You hear a word, see a color or come across a concept that, for you, is not part of your routine and suddenly you notice you can’t stop noticing it. It is everywhere: on everyone’s lips; on the morning news; now in the story you’ve read ten times before; at the airport on a woman’s handbag.
So many people are wearing orange lately. Has it always been like this? Am I just now starting to notice?
It’s ubiquitous. Perhaps serendipitous. Carl Jung called it synchronicity. Everyday psychology calls it selective attention or perceptual vigilance. It sounds like you should seek professional help when you call it the Baader-Meinhof phenomenon.
Resistance has been the theme running through my life for the past few months and I don’t expect it to cease, now that I’m on to it.
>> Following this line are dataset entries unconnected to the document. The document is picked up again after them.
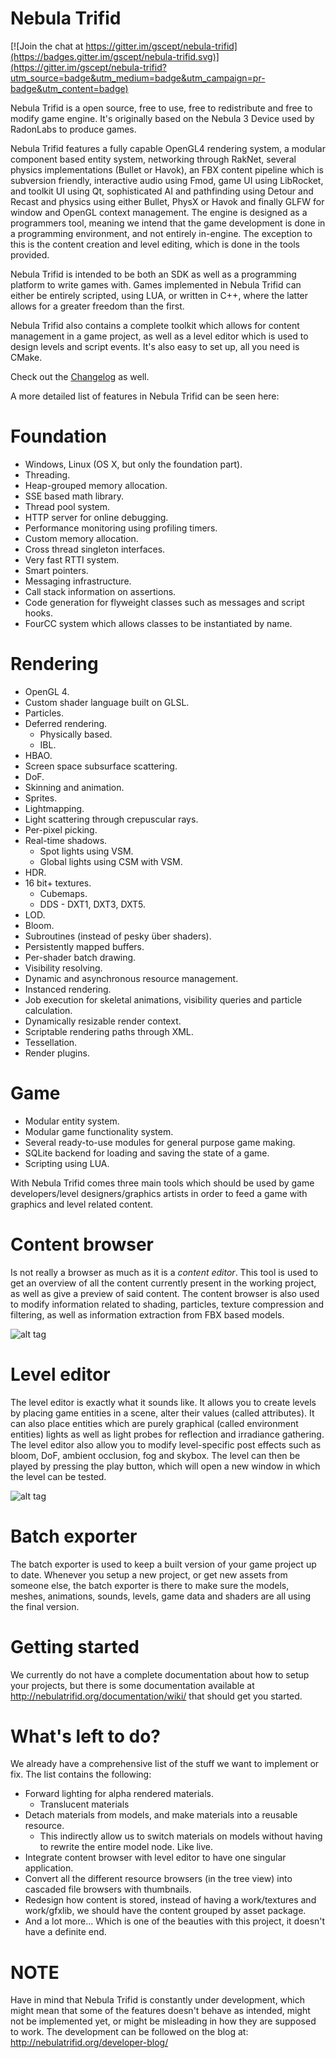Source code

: # Nebula Trifid

[![Join the chat at https://gitter.im/gscept/nebula-trifid](https://badges.gitter.im/gscept/nebula-trifid.svg)](https://gitter.im/gscept/nebula-trifid?utm_source=badge&utm_medium=badge&utm_campaign=pr-badge&utm_content=badge)

Nebula Trifid is a open source, free to use, free to redistribute and free to modify game engine. It's originally based on the Nebula 3 Device used by RadonLabs to produce games.

Nebula Trifid features a fully capable OpenGL4 rendering system, a modular component based entity system, networking through RakNet, several physics implementations (Bullet or Havok), an FBX content pipeline which is subversion friendly, interactive audio using Fmod, game UI using LibRocket, and toolkit UI using Qt, sophisticated AI and pathfinding using Detour and Recast and physics using either Bullet, PhysX or Havok and finally GLFW for window and OpenGL context management. The engine is designed as a programmers tool, meaning we intend that the game development is done in a programming environment, and not entirely in-engine. The exception to this is the content creation and level editing, which is done in the tools provided.

Nebula Trifid is intended to be both an SDK as well as a programming platform to write games with. Games implemented in Nebula Trifid can either be entirely scripted, using LUA, or written in C++, where the latter allows for a greater freedom than the first.

Nebula Trifid also contains a complete toolkit which allows for content management in a game project, as well as a level editor which is used to design levels and script events. It's also easy to set up, all you need is CMake. 

Check out the [Changelog](https://github.com/gscept/nebula-trifid/wiki/Changelog) as well.

A more detailed list of features in Nebula Trifid can be seen here:

# Foundation
- Windows, Linux (OS X, but only the foundation part).
- Threading.
- Heap-grouped memory allocation.
- SSE based math library.
- Thread pool system.
- HTTP server for online debugging.
- Performance monitoring using profiling timers.
- Custom memory allocation. 
- Cross thread singleton interfaces.
- Very fast RTTI system.
- Smart pointers.
- Messaging infrastructure.
- Call stack information on assertions.
- Code generation for flyweight classes such as messages and script hooks.
- FourCC system which allows classes to be instantiated by name. 

# Rendering
- OpenGL 4.
- Custom shader language built on GLSL.
- Particles.
- Deferred rendering.
  * Physically based.
  * IBL.
- HBAO.
- Screen space subsurface scattering.
- DoF.
- Skinning and animation.
- Sprites.
- Lightmapping.
- Light scattering through crepuscular rays.
- Per-pixel picking.
- Real-time shadows.
  * Spot lights using VSM.
  * Global lights using CSM with VSM.
- HDR.
- 16 bit+ textures.
  * Cubemaps.
  * DDS - DXT1, DXT3, DXT5.
- LOD.
- Bloom.
- Subroutines (instead of pesky über shaders).
- Persistently mapped buffers.
- Per-shader batch drawing.
- Visibility resolving.
- Dynamic and asynchronous resource management.
- Instanced rendering.
- Job execution for skeletal animations, visibility queries and particle calculation.
- Dynamically resizable render context.
- Scriptable rendering paths through XML. 
- Tessellation.
- Render plugins.

# Game
- Modular entity system.
- Modular game functionality system.
- Several ready-to-use modules for general purpose game making.
- SQLite backend for loading and saving the state of a game.
- Scripting using LUA.

With Nebula Trifid comes three main tools which should be used by game developers/level designers/graphics artists in order to feed a game with graphics and level related content. 

# Content browser
Is not really a browser as much as it is a *content editor*. This tool is used to get an overview of all the content currently present in the working project, as well as give a preview of said content. The content browser is also used to modify information related to shading, particles, texture compression and filtering, as well as information extraction from FBX based models. 

![alt tag](http://nebulatrifid.org/wp-content/uploads/2015/03/cb.png)

# Level editor
The level editor is exactly what it sounds like. It allows you to create levels by placing game entities in a scene, alter their values (called attributes). It can also place entities which are purely graphical (called environment entities) lights as well as light probes for reflection and irradiance gathering. The level editor also allow you to modify level-specific post effects such as bloom, DoF, ambient occlusion, fog and skybox. The level can then be played by pressing the play button, which will open a new window in which the level can be tested. 

![alt tag](http://nebulatrifid.org/wp-content/uploads/2015/03/LE.png)

# Batch exporter
The batch exporter is used to keep a built version of your game project up to date. Whenever you setup a new project, or get new assets from someone else, the batch exporter is there to make sure the models, meshes, animations, sounds, levels, game data and shaders are all using the final version.

# Getting started
We currently do not have a complete documentation about how to setup your projects, but there is some documentation available at http://nebulatrifid.org/documentation/wiki/ that should get you started.

# What's left to do?
We already have a comprehensive list of the stuff we want to implement or fix. The list contains the following:
- Forward lighting for alpha rendered materials.
  * Translucent materials
- Detach materials from models, and make materials into a reusable resource.
  * This indirectly allow us to switch materials on models without having to rewrite the entire model node. Like live.
- Integrate content browser with level editor to have one singular application.
- Convert all the different resource browsers (in the tree view) into cascaded file browsers with thumbnails.
- Redesign how content is stored, instead of having a work/textures and work/gfxlib, we should have the content grouped by asset package.
- And a lot more... Which is one of the beauties with this project, it doesn't have a definite end.

# NOTE
Have in mind that Nebula Trifid is constantly under development, which might mean that some of the features doesn't behave as intended, might not be implemented yet, or might be misleading in how they are supposed to work. The development can be followed on the blog at: http://nebulatrifid.org/developer-blog/
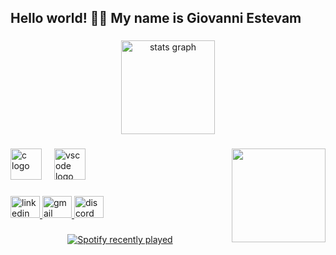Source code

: <h2 align="left">Hello world! 👋🏾 My name is Giovanni Estevam</h2>

###

<div align="center">
  <img src="https://github-readme-stats.vercel.app/api?username=mavettse&hide_title=true&hide_rank=false&show_icons=true&include_all_commits=true&count_private=true&disable_animations=false&theme=tokyonight&locale=en&hide_border=true" height="150" alt="stats graph"  />
</div>

###

<img align="right" height="150" src="https://img2.joyreactor.com/pics/post/gif-pixeljeff-pixel-art-8241737.gif"  />

###

<div align="left">
  <img src="https://skillicons.dev/icons?i=c" height="50" alt="c logo"  />
  <img width="12" />
  <img src="https://skillicons.dev/icons?i=vscode" height="50" alt="vscode logo"  />
</div>

###

<div align="left">
  <a href="https://www.linkedin.com/in/mavettse/" target="_blank">
    <img src="https://raw.githubusercontent.com/maurodesouza/profile-readme-generator/master/src/assets/icons/social/linkedin/default.svg" width="47" height="35" alt="linkedin logo"  />
  </a>
  <a href="mailto:giovanni.estevam.04@gmail.com" target="_blank">
    <img src="https://raw.githubusercontent.com/maurodesouza/profile-readme-generator/master/src/assets/icons/social/gmail/default.svg" width="47" height="35" alt="gmail logo"  />
  </a>
  <a href="https://discord.com/users/467386211216916501" target="_blank">
    <img src="https://raw.githubusercontent.com/maurodesouza/profile-readme-generator/master/src/assets/icons/social/discord/default.svg" width="47" height="35" alt="discord logo"  />
  </a>
</div>

###

<div align="center">
  <a href="https://open.spotify.com/user/twickbg1n1ra1mbed7pbtd2gj">
    <img src="https://spotify-recently-played-readme.vercel.app/api?user=twickbg1n1ra1mbed7pbtd2gj&count=4" alt="Spotify recently played"  />
  </a>
</div>

###
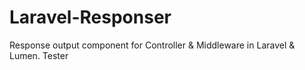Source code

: # Laravel-Responser
Response output component for Controller &amp; Middleware in Laravel &amp; Lumen.
Tester
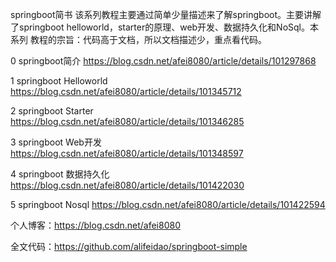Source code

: springboot简书
   该系列教程主要通过简单少量描述来了解springboot。主要讲解了springboot helloworld，starter的原理、web开发、数据持久化和NoSql。本系列 教程的宗旨：代码高于文档，所以文档描述少，重点看代码。
   
0 springboot简介  https://blog.csdn.net/afei8080/article/details/101297868

1 springboot Helloworld https://blog.csdn.net/afei8080/article/details/101345712

2 springboot Starter https://blog.csdn.net/afei8080/article/details/101346285

3 springboot Web开发  https://blog.csdn.net/afei8080/article/details/101348597

4 springboot 数据持久化 https://blog.csdn.net/afei8080/article/details/101422030

5 springboot Nosql https://blog.csdn.net/afei8080/article/details/101422594

个人博客：https://blog.csdn.net/afei8080

全文代码：https://github.com/alifeidao/springboot-simple
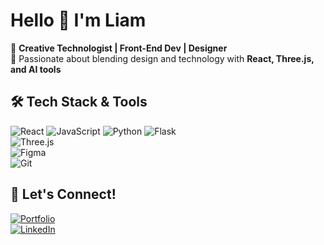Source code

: 

# Hello 👋 I'm Liam  

🔹 **Creative Technologist | Front-End Dev | Designer**  
🔹 Passionate about blending design and technology with **React, Three.js, and AI tools**  

## 🛠️ Tech Stack & Tools
![React](https://img.shields.io/badge/-React-61DAFB?logo=react&logoColor=white&style=for-the-badge) 
![JavaScript](https://img.shields.io/badge/-JavaScript-F7DF1E?logo=javascript&logoColor=black&style=for-the-badge) 
![Python](https://img.shields.io/badge/-Python-3776AB?logo=python&logoColor=white&style=for-the-badge) 
![Flask](https://img.shields.io/badge/-Flask-000000?logo=flask&logoColor=white&style=for-the-badge)  
![Three.js](https://img.shields.io/badge/-Three.js-000000?logo=three.js&logoColor=white&style=for-the-badge)  
![Figma](https://img.shields.io/badge/-Figma-F24E1E?logo=figma&logoColor=white&style=for-the-badge)  
![Git](https://img.shields.io/badge/-Git-F05032?logo=git&logoColor=white&style=for-the-badge)

## 🎨 Let's Connect!
[![Portfolio](https://img.shields.io/badge/-Portfolio-FF5722?style=for-the-badge)](https://liam.site/)  
[![LinkedIn](https://img.shields.io/badge/-LinkedIn-0A66C2?logo=linkedin&logoColor=white&style=for-the-badge)](https://www.linkedin.com/in/liam--brophy/)
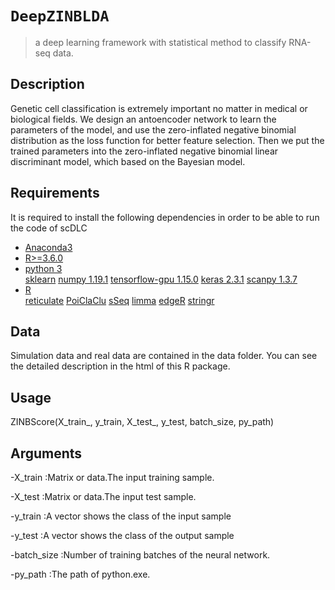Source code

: # `DeepZINBLDA`

> a deep learning framework with statistical method to classify RNA-seq data.

## Description

Genetic cell classification is extremely important no matter in medical or biological fields. We design an antoencoder network to learn the parameters of the model, and use the zero-inflated negative binomial distribution as the loss function for better feature selection. Then we put the trained parameters into the zero-inflated negative binomial linear discriminant model, which based on the Bayesian model. 


## Requirements

It is required to install the following dependencies in order to be able to run the code of scDLC

- [Anaconda3](https://www.anaconda.com/products/individual)  
- [R>=3.6.0](https://cran.r-project.org/)  
- [python 3](https://www.python.org/downloads/)  
  [sklearn](https://pypi.org/project/sklearn/0.0/)
  [numpy 1.19.1](https://pypi.org/project/numpy/1.19.1/)
  [tensorflow-gpu 1.15.0](https://pypi.org/project/tensorflow-gpu/1.15.0/)
  [keras 2.3.1](https://pypi.org/project/keras/2.3.1/)
  [scanpy 1.3.7](https://pypi.org/project/scanpy/1.3.7/)
 - [R](https://www.r-project.org/)  
  [reticulate](https://cran.r-project.org/web/packages/reticulate)
  [PoiClaClu](https://cran.rstudio.com/web/packages/PoiClaClu)
  [sSeq](http://www.bioconductor.org/packages/release/bioc/html/sSeq.html)
  [limma](http://www.bioconductor.org/packages/release/bioc/html/limma.html)
  [edgeR](http://www.bioconductor.org/packages/release/bioc/html/edgeR.html)
  [stringr](https://cran.r-project.org/web/packages/stringr)
  

## Data

Simulation data and real data are contained in the data folder. You can see the detailed description in the html of this R package.


## Usage

ZINBScore(X_train_, y_train, X_test_, y_test, batch_size, py_path)

## Arguments
-X_train :Matrix or data.The input training sample.

-X_test :Matrix or data.The input test sample.

-y_train :A vector shows the class of the input sample

-y_test :A vector shows the class of the output sample

-batch_size 	:Number of training batches of the neural network.

-py_path :The path of python.exe.


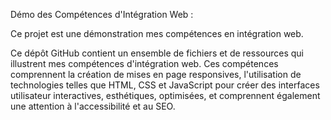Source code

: Démo des Compétences d'Intégration Web :

Ce projet est une démonstration mes compétences en intégration web.

Ce dépôt GitHub contient un ensemble de fichiers et de ressources qui illustrent mes compétences d'intégration web. Ces compétences comprennent la création de mises en page responsives, l'utilisation de technologies telles que HTML, CSS et JavaScript pour créer des interfaces utilisateur interactives, esthétiques, optimisées, et comprennent également une attention à l'accessibilité et au SEO.
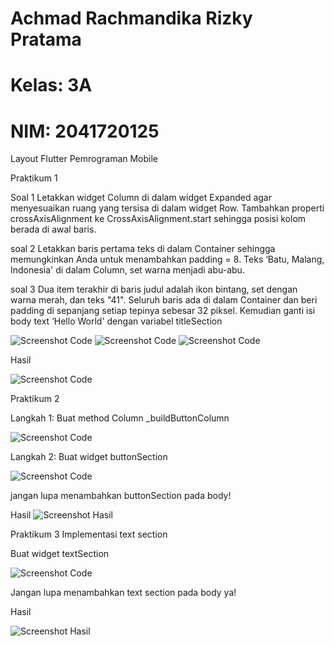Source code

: # Achmad Rachmandika Rizky Pratama

# Kelas: 3A

# NIM: 2041720125

Layout Flutter Pemrograman Mobile

Praktikum 1

Soal 1 Letakkan widget Column di dalam widget Expanded agar menyesuaikan ruang yang tersisa di dalam widget Row. Tambahkan properti crossAxisAlignment ke CrossAxisAlignment.start sehingga posisi kolom berada di awal baris.

soal 2 Letakkan baris pertama teks di dalam Container sehingga memungkinkan Anda untuk menambahkan padding = 8. Teks ‘Batu, Malang, Indonesia' di dalam Column, set warna menjadi abu-abu.

soal 3 Dua item terakhir di baris judul adalah ikon bintang, set dengan warna merah, dan teks "41". Seluruh baris ada di dalam Container dan beri padding di sepanjang setiap tepinya sebesar 32 piksel. Kemudian ganti isi body text ‘Hello World' dengan variabel titleSection

![Screenshot Code](assets\code_prakt1_1.jpg)
![Screenshot Code](assets\code_prakt1_2.jpg)
![Screenshot Code](assets\code_prakt1_3.jpg)

Hasil

![Screenshot Code](assets\hasil_prakt1.jpg)

Praktikum 2

Langkah 1: Buat method Column \_buildButtonColumn

![Screenshot Code](assets\code_prakt2_1.jpg)

Langkah 2: Buat widget buttonSection

![Screenshot Code](assets\code_prakt2_2.jpg)

jangan lupa menambahkan buttonSection pada body!

Hasil
![Screenshot Hasil](assets\hasil_prakt2.jpg)

Praktikum 3
Implementasi text section

Buat widget textSection

![Screenshot Code](assets\code_prakt3.jpg)

Jangan lupa menambahkan text section pada body ya!

Hasil

![Screenshot Hasil](assets\hasil_prakt3.jpg)
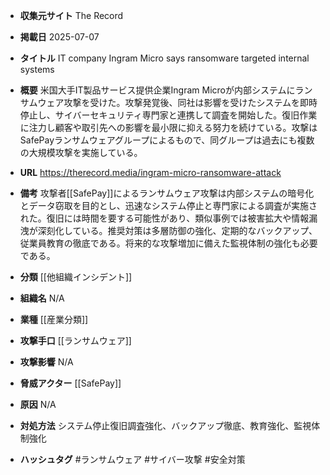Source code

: - **収集元サイト**
The Record

- **掲載日**
2025-07-07

- **タイトル**
IT company Ingram Micro says ransomware targeted internal systems

- **概要**
米国大手IT製品サービス提供企業Ingram Microが内部システムにランサムウェア攻撃を受けた。攻撃発覚後、同社は影響を受けたシステムを即時停止し、サイバーセキュリティ専門家と連携して調査を開始した。復旧作業に注力し顧客や取引先への影響を最小限に抑える努力を続けている。攻撃はSafePayランサムウェアグループによるもので、同グループは過去にも複数の大規模攻撃を実施している。

- **URL**
https://therecord.media/ingram-micro-ransomware-attack

- **備考**
攻撃者[[SafePay]]によるランサムウェア攻撃は内部システムの暗号化とデータ窃取を目的とし、迅速なシステム停止と専門家による調査が実施された。復旧には時間を要する可能性があり、類似事例では被害拡大や情報漏洩が深刻化している。推奨対策は多層防御の強化、定期的なバックアップ、従業員教育の徹底である。将来的な攻撃増加に備えた監視体制の強化も必要である。

- **分類**
[[他組織インシデント]]

- **組織名**
N/A

- **業種**
[[産業分類]]

- **攻撃手口**
[[ランサムウェア]]

- **攻撃影響**
N/A

- **脅威アクター**
[[SafePay]]

- **原因**
N/A

- **対処方法**
システム停止復旧調査強化、バックアップ徹底、教育強化、監視体制強化

- **ハッシュタグ**
#ランサムウェア #サイバー攻撃 #安全対策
When Baader-Meinhof strikes, someone is trying to tell you something and you better take note. It showed up first as a word, then as a concept, then a physical fact and now as a growing appreciation for just how beneficial it can be. It’s been fun trying to spot it—á la Where’s Waldo—but in the fun are those Emmausian epiphanies I’m hoping to catch before the moment is over.
“Were not our hearts burning within us while He talked with us on the road and opened the Scriptures to us?”
It was writ large in my mind through music first, from Muse’s 2009 album The Resistance, on which the title track declares “love is our resistance” against forces trying to split apart lovers. Hmmm … love is resistance. When limiting or otherwise getting in the way of a force, how often am I resisting in love and with love?
Music often lays down the backing track for my life, but I didn’t expect an encounter with the cleverly goofy band Everybody Was In The French Resistance … Now to keep pressing the concept of resisting upon me. No songs on their only album to-date specifically address resistance as a topic, but their band’s mission is resistance. As they say, they are “correcting the mistakes of pop songs past” by telling the points-of-view of other characters in some of our more well-known pop songs. Sometimes speaking up for a point-of-view is an act of resistance.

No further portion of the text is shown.